*WHAT YOU WILL DO*. Search the records below for the string "compose" and copy each line where it turns up.

Extracted records
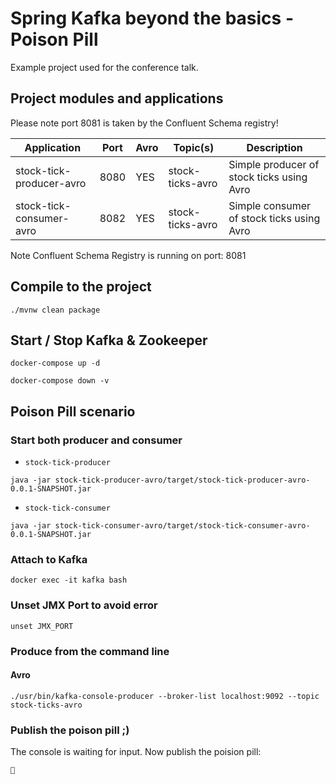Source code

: # Spring Kafka beyond the basics - Poison Pill

Example project used for the conference talk.

## Project modules and applications

Please note port 8081 is taken by the Confluent Schema registry!

| Application                                   | Port | Avro  | Topic(s)         | Description                                                          |
|-----------------------------------------------|------|-------|------------------|----------------------------------------------------------------------|
| stock-tick-producer-avro                      | 8080 | YES   | stock-ticks-avro | Simple producer of stock ticks using Avro                            |
| stock-tick-consumer-avro                      | 8082 | YES   | stock-ticks-avro | Simple consumer of stock ticks using Avro                            |

Note Confluent Schema Registry is running on port: 8081

## Compile to the project

```
./mvnw clean package
```

## Start / Stop Kafka & Zookeeper

```
docker-compose up -d
```

```
docker-compose down -v
```

## Poison Pill scenario

### Start both producer and consumer

* `stock-tick-producer`

```
java -jar stock-tick-producer-avro/target/stock-tick-producer-avro-0.0.1-SNAPSHOT.jar
```

* `stock-tick-consumer`

```
java -jar stock-tick-consumer-avro/target/stock-tick-consumer-avro-0.0.1-SNAPSHOT.jar
```


### Attach to Kafka

```
docker exec -it kafka bash
```

### Unset JMX Port to avoid error

```
unset JMX_PORT
```

### Produce from the command line

#### Avro

```
./usr/bin/kafka-console-producer --broker-list localhost:9092 --topic stock-ticks-avro
```

### Publish the poison pill ;)

The console is waiting for input. Now publish the poision pill:

```
💊
```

*FINISHED TASK*.
docker-compose up -d
docker-compose down -v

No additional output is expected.